- **Work request**
Only the lines holding the word "Omega" are wanted; copy each of them from the listing.

- **Data shown**
------------------------------------------------------------------------
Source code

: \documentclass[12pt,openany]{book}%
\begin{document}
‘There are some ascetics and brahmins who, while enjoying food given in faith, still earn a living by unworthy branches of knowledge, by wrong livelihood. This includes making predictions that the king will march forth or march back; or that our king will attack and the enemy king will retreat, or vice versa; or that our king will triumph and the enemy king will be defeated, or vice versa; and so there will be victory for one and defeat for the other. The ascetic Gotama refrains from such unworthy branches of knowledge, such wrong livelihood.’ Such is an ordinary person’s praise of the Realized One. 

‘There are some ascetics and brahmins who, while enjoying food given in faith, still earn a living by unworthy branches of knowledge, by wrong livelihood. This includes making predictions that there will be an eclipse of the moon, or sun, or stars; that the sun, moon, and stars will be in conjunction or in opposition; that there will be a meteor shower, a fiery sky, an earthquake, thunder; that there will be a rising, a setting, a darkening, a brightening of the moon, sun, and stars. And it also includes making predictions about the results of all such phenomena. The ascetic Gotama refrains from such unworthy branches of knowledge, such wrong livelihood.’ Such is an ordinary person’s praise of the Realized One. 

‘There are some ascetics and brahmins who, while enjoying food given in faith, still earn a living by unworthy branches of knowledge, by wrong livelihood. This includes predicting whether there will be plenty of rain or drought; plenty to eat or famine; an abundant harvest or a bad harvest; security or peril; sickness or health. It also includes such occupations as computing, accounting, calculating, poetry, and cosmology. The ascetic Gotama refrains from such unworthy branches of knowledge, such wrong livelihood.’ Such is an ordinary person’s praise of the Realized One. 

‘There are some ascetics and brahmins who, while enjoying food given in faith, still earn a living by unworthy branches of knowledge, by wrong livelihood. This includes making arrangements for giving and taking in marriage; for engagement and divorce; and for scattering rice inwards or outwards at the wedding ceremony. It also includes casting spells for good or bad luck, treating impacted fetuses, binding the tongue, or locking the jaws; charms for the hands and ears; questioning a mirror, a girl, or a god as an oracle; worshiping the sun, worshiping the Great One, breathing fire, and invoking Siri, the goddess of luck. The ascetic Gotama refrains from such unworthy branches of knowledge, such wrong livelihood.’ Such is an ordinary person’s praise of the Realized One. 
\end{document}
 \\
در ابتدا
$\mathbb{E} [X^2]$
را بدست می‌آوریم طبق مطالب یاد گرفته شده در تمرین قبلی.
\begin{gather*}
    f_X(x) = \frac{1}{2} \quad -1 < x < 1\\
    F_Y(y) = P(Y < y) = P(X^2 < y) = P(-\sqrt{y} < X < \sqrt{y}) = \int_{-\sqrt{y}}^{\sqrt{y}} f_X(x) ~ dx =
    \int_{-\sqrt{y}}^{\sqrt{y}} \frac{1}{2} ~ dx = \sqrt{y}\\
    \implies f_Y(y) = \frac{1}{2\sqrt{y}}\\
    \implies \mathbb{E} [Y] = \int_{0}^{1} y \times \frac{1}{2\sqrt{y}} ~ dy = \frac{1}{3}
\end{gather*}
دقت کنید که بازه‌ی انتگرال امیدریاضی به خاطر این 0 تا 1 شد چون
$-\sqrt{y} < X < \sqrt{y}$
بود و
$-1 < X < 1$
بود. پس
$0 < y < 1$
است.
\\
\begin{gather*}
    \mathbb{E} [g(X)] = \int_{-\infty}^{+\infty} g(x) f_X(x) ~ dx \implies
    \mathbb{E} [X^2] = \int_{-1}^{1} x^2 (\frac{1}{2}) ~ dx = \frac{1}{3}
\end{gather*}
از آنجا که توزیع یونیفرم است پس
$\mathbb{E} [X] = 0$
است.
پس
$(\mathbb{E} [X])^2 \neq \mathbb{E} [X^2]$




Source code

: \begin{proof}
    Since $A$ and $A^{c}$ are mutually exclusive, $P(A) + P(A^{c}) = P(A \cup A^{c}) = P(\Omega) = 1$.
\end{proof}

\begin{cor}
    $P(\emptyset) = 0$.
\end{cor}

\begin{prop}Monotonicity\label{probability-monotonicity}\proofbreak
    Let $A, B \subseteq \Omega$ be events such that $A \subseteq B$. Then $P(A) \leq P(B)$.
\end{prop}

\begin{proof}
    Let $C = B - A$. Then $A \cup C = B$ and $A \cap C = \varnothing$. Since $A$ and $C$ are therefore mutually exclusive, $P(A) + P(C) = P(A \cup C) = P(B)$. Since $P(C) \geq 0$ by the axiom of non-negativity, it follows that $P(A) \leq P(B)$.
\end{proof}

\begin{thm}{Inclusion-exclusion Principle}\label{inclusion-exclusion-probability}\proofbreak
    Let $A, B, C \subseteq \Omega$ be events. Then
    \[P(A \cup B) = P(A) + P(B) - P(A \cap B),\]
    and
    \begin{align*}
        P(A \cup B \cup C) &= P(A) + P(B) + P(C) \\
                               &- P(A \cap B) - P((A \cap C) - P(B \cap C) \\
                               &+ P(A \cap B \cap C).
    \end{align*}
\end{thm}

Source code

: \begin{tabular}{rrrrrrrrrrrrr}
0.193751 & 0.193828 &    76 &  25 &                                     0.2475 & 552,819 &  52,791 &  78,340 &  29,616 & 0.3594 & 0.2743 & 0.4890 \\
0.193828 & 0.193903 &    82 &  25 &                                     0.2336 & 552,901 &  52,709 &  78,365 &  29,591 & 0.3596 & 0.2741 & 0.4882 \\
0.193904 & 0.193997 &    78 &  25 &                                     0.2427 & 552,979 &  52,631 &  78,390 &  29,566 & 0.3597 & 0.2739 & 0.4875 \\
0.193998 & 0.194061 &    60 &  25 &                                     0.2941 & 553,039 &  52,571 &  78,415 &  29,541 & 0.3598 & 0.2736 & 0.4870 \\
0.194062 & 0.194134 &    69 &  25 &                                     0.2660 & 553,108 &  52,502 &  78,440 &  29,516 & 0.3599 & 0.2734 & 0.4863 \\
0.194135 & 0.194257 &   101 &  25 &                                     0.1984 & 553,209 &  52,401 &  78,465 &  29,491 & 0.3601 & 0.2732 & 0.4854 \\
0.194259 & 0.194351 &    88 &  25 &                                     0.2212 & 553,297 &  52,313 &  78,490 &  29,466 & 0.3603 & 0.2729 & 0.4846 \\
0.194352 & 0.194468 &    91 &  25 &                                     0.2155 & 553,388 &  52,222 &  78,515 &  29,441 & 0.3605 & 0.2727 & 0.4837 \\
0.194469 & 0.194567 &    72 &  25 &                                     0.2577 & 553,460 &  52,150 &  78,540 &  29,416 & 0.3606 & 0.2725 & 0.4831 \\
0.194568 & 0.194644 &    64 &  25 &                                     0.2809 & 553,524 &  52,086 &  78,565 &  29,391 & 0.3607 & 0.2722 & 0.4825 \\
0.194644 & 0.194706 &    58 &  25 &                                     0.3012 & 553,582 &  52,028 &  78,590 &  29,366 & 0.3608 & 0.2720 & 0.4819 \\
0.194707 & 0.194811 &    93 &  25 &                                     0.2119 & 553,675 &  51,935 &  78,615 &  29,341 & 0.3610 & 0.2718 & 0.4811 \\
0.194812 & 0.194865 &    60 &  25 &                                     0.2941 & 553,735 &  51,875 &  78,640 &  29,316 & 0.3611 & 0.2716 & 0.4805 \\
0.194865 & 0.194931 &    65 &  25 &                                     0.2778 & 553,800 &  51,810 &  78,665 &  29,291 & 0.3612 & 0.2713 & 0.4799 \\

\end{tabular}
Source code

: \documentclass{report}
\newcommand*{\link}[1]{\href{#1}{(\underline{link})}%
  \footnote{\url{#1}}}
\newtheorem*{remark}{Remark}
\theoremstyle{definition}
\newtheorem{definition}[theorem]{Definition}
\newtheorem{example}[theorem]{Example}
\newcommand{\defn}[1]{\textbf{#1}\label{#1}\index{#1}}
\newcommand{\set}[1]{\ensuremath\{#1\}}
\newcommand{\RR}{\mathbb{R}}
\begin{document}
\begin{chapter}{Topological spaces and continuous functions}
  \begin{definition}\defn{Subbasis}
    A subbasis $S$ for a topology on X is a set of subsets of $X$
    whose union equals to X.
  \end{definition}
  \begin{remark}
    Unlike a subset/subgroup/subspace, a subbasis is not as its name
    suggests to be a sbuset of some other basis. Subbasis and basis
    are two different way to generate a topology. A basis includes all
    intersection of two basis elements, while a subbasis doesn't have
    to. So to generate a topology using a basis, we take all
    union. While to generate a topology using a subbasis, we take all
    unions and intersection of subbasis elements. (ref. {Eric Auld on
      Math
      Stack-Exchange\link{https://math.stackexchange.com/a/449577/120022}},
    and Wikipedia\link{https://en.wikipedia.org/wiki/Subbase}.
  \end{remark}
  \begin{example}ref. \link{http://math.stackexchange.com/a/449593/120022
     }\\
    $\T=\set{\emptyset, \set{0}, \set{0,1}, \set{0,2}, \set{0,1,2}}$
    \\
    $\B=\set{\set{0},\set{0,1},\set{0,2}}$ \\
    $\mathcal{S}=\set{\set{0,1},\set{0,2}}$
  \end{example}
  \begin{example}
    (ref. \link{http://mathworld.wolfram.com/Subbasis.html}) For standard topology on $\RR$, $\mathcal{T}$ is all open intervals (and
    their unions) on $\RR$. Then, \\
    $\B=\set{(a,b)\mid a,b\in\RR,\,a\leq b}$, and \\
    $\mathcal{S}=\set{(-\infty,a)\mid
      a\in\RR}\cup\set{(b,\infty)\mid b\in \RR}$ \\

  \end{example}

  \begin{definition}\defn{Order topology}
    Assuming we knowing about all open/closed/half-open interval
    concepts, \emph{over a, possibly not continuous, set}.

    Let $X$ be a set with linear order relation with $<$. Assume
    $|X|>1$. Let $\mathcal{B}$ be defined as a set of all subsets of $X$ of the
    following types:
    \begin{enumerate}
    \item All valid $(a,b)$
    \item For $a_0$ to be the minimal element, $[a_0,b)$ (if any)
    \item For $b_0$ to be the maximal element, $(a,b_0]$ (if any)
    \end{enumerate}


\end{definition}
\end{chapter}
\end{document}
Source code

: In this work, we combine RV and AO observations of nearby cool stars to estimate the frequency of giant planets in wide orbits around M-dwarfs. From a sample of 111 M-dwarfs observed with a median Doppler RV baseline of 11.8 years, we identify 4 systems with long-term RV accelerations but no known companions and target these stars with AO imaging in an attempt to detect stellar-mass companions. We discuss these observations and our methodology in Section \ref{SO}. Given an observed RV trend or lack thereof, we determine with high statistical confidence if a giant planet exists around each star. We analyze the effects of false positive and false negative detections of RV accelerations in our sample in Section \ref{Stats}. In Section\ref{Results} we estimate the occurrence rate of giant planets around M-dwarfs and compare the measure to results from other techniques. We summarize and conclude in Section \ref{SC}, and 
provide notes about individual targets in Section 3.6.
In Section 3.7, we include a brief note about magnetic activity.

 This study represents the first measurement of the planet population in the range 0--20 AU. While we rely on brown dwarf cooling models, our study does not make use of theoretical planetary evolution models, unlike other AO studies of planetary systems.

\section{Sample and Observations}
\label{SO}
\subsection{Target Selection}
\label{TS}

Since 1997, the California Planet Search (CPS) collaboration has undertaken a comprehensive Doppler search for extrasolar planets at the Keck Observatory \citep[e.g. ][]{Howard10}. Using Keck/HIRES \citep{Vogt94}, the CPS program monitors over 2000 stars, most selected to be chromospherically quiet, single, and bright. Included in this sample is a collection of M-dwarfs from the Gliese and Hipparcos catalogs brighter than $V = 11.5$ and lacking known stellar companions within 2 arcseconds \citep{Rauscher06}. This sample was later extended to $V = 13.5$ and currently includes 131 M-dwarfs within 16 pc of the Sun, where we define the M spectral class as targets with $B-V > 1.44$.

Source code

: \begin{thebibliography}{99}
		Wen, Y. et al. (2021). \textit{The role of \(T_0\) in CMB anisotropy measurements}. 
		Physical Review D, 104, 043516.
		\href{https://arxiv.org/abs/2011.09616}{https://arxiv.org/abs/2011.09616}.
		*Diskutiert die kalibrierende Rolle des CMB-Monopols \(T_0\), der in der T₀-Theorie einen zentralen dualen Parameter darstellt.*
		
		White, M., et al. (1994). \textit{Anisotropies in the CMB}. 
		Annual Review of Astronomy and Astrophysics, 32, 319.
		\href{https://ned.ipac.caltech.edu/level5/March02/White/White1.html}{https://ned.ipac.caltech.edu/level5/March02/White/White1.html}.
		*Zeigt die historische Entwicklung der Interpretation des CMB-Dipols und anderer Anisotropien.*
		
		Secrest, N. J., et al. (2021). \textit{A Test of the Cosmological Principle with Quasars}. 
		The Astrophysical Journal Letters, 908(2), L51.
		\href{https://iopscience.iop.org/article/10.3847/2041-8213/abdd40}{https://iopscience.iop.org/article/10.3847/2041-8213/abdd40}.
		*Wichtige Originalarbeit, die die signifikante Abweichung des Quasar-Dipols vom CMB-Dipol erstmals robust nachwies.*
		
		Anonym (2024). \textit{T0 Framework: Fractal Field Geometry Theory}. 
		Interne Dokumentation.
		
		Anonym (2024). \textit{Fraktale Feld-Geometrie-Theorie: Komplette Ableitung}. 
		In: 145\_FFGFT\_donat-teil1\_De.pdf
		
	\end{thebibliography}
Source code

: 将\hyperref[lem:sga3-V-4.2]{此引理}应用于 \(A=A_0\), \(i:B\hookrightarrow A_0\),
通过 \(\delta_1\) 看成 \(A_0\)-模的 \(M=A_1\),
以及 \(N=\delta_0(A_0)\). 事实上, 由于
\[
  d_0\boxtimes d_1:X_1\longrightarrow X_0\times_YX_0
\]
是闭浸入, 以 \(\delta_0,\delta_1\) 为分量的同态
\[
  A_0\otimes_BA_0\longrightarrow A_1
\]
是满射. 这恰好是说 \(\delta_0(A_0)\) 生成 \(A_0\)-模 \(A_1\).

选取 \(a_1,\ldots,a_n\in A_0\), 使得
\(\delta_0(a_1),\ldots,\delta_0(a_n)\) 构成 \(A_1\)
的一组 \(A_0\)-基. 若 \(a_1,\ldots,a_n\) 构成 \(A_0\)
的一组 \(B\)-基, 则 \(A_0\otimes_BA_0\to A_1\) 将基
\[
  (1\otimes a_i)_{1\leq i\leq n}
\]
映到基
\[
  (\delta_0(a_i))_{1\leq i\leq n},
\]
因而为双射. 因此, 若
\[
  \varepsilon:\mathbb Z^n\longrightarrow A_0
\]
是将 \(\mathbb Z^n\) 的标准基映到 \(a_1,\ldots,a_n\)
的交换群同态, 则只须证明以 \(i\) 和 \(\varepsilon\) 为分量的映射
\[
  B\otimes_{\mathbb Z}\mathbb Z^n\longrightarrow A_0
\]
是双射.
------------------------------------------------------------------------
- **Answer section**
    Since $A$ and $A^{c}$ are mutually exclusive, $P(A) + P(A^{c}) = P(A \cup A^{c}) = P(\Omega) = 1$.
    Let $A, B \subseteq \Omega$ be events such that $A \subseteq B$. Then $P(A) \leq P(B)$.
    Let $A, B, C \subseteq \Omega$ be events. Then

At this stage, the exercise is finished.